Open Geositta2000 opened 2 years ago
Just to explain what is happening, scalars are a bit of an edge case, in that they look like 'disconnected' subgraphs (i.e. a node connected to nothing else), and so they are often processed separately because they look like outer products. Since the challenge is usually ordering non-outer contractions, and these are (usually) the most expensive operations, opt_einsum
has some surprising edge cases like this.
Notionally the optimal way to handle them is trivial - just multiply all scalars together and then multiply this into whichever input, intermediate or output tensor is smallest. Probably it will not be an intermediate, so a suggestion (other than to use the 'optimal'
path) would currently be for the user to just either the input or output. Obviously it would be nice to handle arbitrary scalars sensibly automatically however. This would probably fall under a 'pre-processor'.

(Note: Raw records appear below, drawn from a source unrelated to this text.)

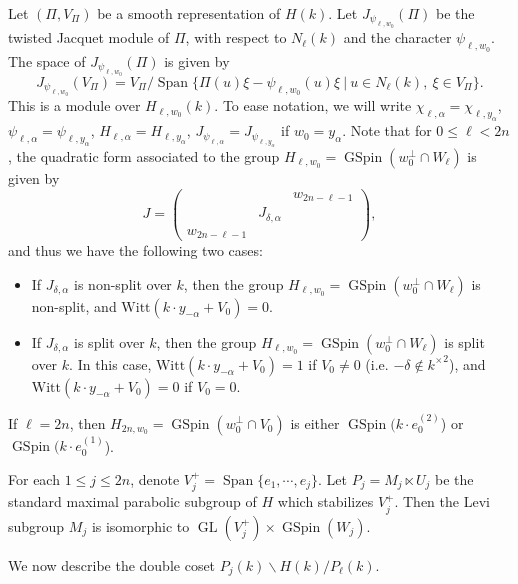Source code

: \documentclass[12pt]{amsart}
\newcommand{\Span}{\operatorname{Span}}
\theoremstyle{remark}
\DeclareMathOperator{\GL}{GL}
\DeclareMathOperator{\GSpin}{GSpin}
\begin{document}
Let $(\Pi,V_\Pi)$ be a smooth representation of $H(k)$. Let $J_{\psi_{\ell,w_0}}(\Pi)$ be the twisted Jacquet module of $\Pi$, with respect to $N_{\ell}(k)$ and the character $\psi_{\ell, w_0}$. The space of $J_{\psi_{\ell,w_0}}(\Pi)$ is given by
\begin{equation*}
	J_{\psi_{\ell,w_0}}(V_\Pi)=V_\Pi/\Span\{\Pi(u)\xi-\psi_{\ell, w_0}(u)\xi\ |\ u\in N_\ell(k),\  \xi\in V_\Pi\}.
\end{equation*}
This is a module over $H_{\ell, w_0}(k)$. To ease notation, we will write $\chi_{\ell,\alpha}=\chi_{\ell,y_\alpha}$, $\psi_{\ell,\alpha}=\psi_{\ell,y_\alpha}$, $H_{\ell,\alpha}=H_{\ell,y_\alpha}$, $J_{\psi_{\ell,\alpha}}=J_{\psi_{\ell,y_\alpha}}$ if $w_0=y_\alpha$. Note that for $0\le \ell< 2n$, the quadratic form associated to the group $H_{\ell,w_0}=\GSpin(w_0^\perp\cap W_{\ell})$ is given by
$$J=\left(\begin{smallmatrix}
   &&w_{2n-\ell-1}\\&J_{\delta,\alpha}&\\w_{2n-\ell-1}&&
  \end{smallmatrix}\right),
$$
and thus we have the following two cases:
\begin{itemize}
\item If $J_{\delta, \alpha}$ is non-split over $k$, then the group 	$H_{\ell,w_0}=\GSpin(w_0^\perp\cap W_{\ell})$ is non-split, and  $\mathrm{Witt}(k\cdot y_{-\alpha}+V_0)=0$.
\item If $J_{\delta, \alpha}$ is split over $k$, then the group 	$H_{\ell,w_0}=\GSpin(w_0^\perp\cap W_{\ell})$ is split over $k$. In this case, $\mathrm{Witt}(k\cdot y_{-\alpha}+V_0)=1$ if $V_0\neq 0$ (i.e. $-\delta\notin {k^\times}^2$), and
 $\mathrm{Witt}(k\cdot y_{-\alpha}+V_0)=0$ if $V_0=0$.
\end{itemize}
If $\ell=2n$, then $H_{2n,w_0}=\GSpin(w_0^\perp \cap V_0)$ is either $\GSpin(k\cdot e_0^{(2)}$) or $\GSpin(k\cdot e_0^{(1)}$).

For each $1\le j \le 2n$, denote $V_j^+=\Span\{e_1, \cdots, e_j \}$. Let $P_j=M_{j}\ltimes U_{j}$ be the standard maximal parabolic subgroup of $H$ which stabilizes $V_{j}^+$. Then the Levi subgroup $M_{j}$ is isomorphic to $\GL(V_j^+) \times \GSpin(W_j)$. 

We now describe the double coset $P_j(k)\backslash H(k)/P_\ell(k)$.
\end{document}
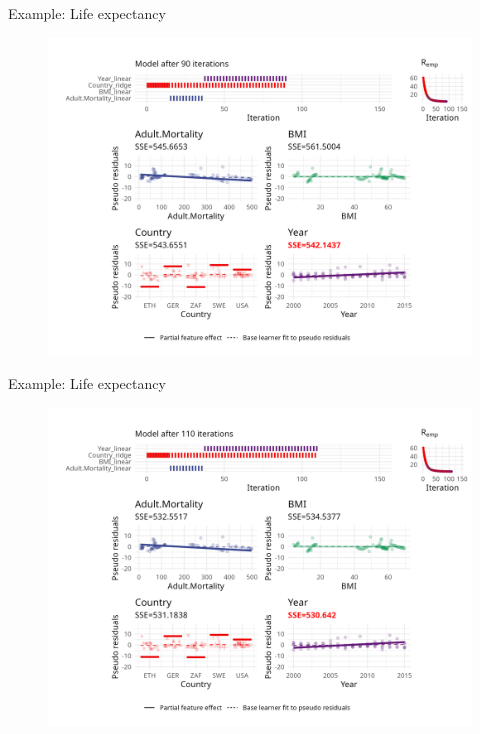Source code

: \begin{frame}{Example: Life expectancy}
	\begin{figure}
		\centering
		\includegraphics[width=\textwidth]{figure/cwb-anim/fig-iter-0090.png}
	\end{figure}
	\addtocounter{framenumber}{-1}
\end{frame}


\begin{frame}{Example: Life expectancy}
	\begin{figure}
		\centering
		\includegraphics[width=\textwidth]{figure/cwb-anim/fig-iter-0110.png}
	\end{figure}
	\addtocounter{framenumber}{-1}
\end{frame}



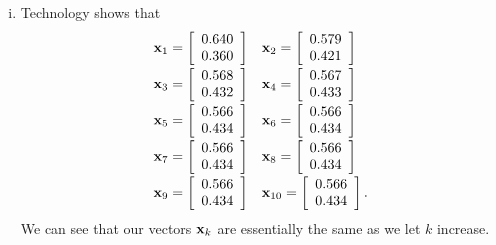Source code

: \begin{example}
	\item 
	\begin{enumerate}[i.]
	\item Technology shows that
	\[
	\begin{array}{ll}
	\vx_1 = \left[ \begin{array}{c} 0.640\\0.360 \end{array} \right] &
	\vx_2 = \left[ \begin{array}{c} 0.579\\0.421 \end{array} \right] \vspace{2pt} \\
	\vx_3 = \left[ \begin{array}{c} 0.568\\0.432 \end{array} \right] &
	\vx_4 = \left[ \begin{array}{c} 0.567\\0.433 \end{array} \right]  \vspace{2pt}  \\
	\vx_5 = \left[ \begin{array}{c} 0.566\\0.434 \end{array} \right] &
	\vx_6 = \left[ \begin{array}{c} 0.566\\0.434 \end{array} \right]  \vspace{2pt}  \\
	\vx_7 = \left[ \begin{array}{c} 0.566\\0.434 \end{array} \right] &
	\vx_8 = \left[ \begin{array}{c} 0.566\\0.434 \end{array} \right]  \vspace{2pt}  \\
	\vx_9 = \left[ \begin{array}{c} 0.566\\0.434 \end{array} \right] &
	\vx_{10} = \left[ \begin{array}{c} 0.566\\0.434 \end{array} \right].
	\end{array} \]
	We can see that our vectors $\mathbf{x}_k$ are essentially the same as we let $k$ increase. 
	

\end{enumerate}
\end{example}
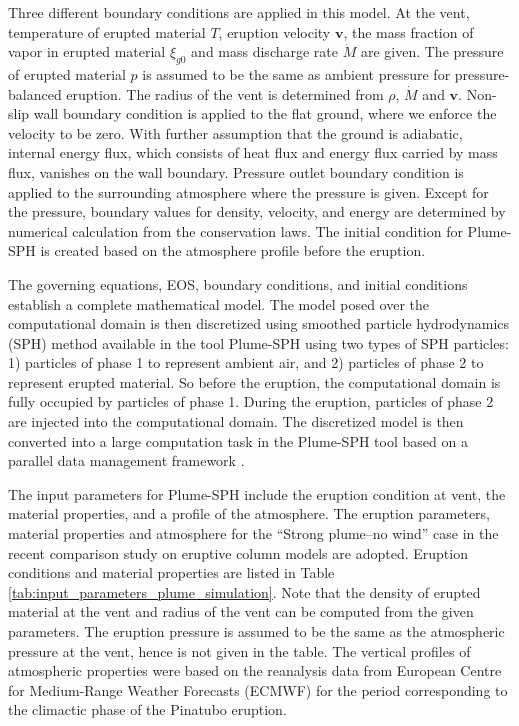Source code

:\documentclass[utf8]{frontiersSCNS} %
\begin{document}
Three different boundary conditions are applied in this model. At the vent, temperature of erupted material $T$, eruption velocity $\textbf{v}$, the mass fraction of vapor in erupted material $\xi_{g0}$ and mass discharge rate $\dot M$ are given. The pressure of erupted material $p$ is assumed to be the same as ambient pressure for pressure-balanced eruption. The radius of the vent is determined from $\rho$, $\dot M$ and $\textbf{v}$.  Non-slip wall boundary condition is applied to the flat ground, where we enforce the velocity to be zero. With further assumption that the ground is adiabatic, internal energy flux, which consists of heat flux and energy flux carried by mass flux, vanishes on the wall boundary. Pressure outlet boundary condition is applied to the surrounding atmosphere where the pressure is given. Except for the pressure,  boundary values for density, velocity, and energy are determined by numerical calculation from the conservation laws. The initial condition for Plume-SPH is created based on the atmosphere profile before the eruption. 

The governing equations,  EOS, boundary conditions, and initial conditions establish a complete mathematical model. The model posed over the computational domain is then discretized using smoothed particle hydrodynamics (SPH) method \citep{gingold1977smoothed} available in the tool  Plume-SPH \citep{cao2017data, cao2018plume} using two types of SPH particles: 1) particles of phase 1 to represent ambient air, and 2) particles of phase 2 to represent erupted material. So before the eruption, the computational domain is fully occupied by particles of phase 1. During the eruption, particles of phase 2 are injected into the computational domain. The discretized model is then converted into a large computation  task in the Plume-SPH tool based on a parallel data management framework \citep{cao2017data}.

The input parameters for Plume-SPH include the eruption condition at vent, the material properties, and a profile of the atmosphere. The eruption parameters, material properties and atmosphere for the ``Strong plume--no wind'' case in the recent comparison study on eruptive column models \citep {costa2016results} are adopted. Eruption conditions and material properties are listed in Table \ref{tab:input_parameters_plume_simulation}. Note that the density of erupted material at the vent and radius of the vent can be computed from the given parameters. The eruption pressure is assumed to be the same as the atmospheric pressure at the vent, hence is not given in the table. The vertical profiles of atmospheric properties were  based on the reanalysis data from European Centre for Medium-Range Weather Forecasts (ECMWF) for the period corresponding to the climactic phase of the Pinatubo eruption. 
\end{document}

Some side notes on benchmarking:
contract_expression
so that the time to find the path is not included.If you do that, you can see that the different methods and times fall into two cases, those that do the multiplication first (n.b. at this v small sized eq
, the 'auto'
method just uses 'optimal'
), and those that do it second:
import numpy as np
import time
import opt_einsum as oe
na = nc = 10000
nb = 50
n_iter = 10
A = np.random.random((na,nb))
B = np.random.random((nb,nc))
t_total = 0.
expr = oe.contract_expression(',ij,jk->ik', (), A.shape, B.shape, optimize='dp')
for i in range(n_iter):
start = time.time()
C = expr(0.5, A, B)
end = time.time()
t_total += end - start
print('AB->C scalar-dp',(t_total)/n_iter)
print(expr)
print()
t_total = 0.
expr = oe.contract_expression(',ij,jk->ik', (), A.shape, B.shape, optimize='optimal')
for i in range(n_iter):
start = time.time()
C = expr(0.5, A, B)
end = time.time()
t_total += end - start
print('AB->C scalar-optimal',(t_total)/n_iter)
print(expr)
print()
t_total = 0.
for i in range(n_iter):
start = time.time()
A @ B
end = time.time()
t_total += end - start
print('gemm',(t_total)/n_iter)
t_total = 0.
for i in range(n_iter):
start = time.time()
np.multiply(C, 0.5, out = C)
end = time.time()
t_total += end - start
print('C->0.5*C out',(t_total)/n_iter)
t_total = 0.
for i in range(n_iter):
start = time.time()
np.einsum(',ij', 0.5, A)
end = time.time()
t_total += end - start
print('einsum multiply small', (t_total) / n_iter)
t_total = 0.
for i in range(n_iter):
start = time.time()
np.einsum(',ij', 0.5, C)
end = time.time()
t_total += end - start
print('einsum multiply large', (t_total) / n_iter)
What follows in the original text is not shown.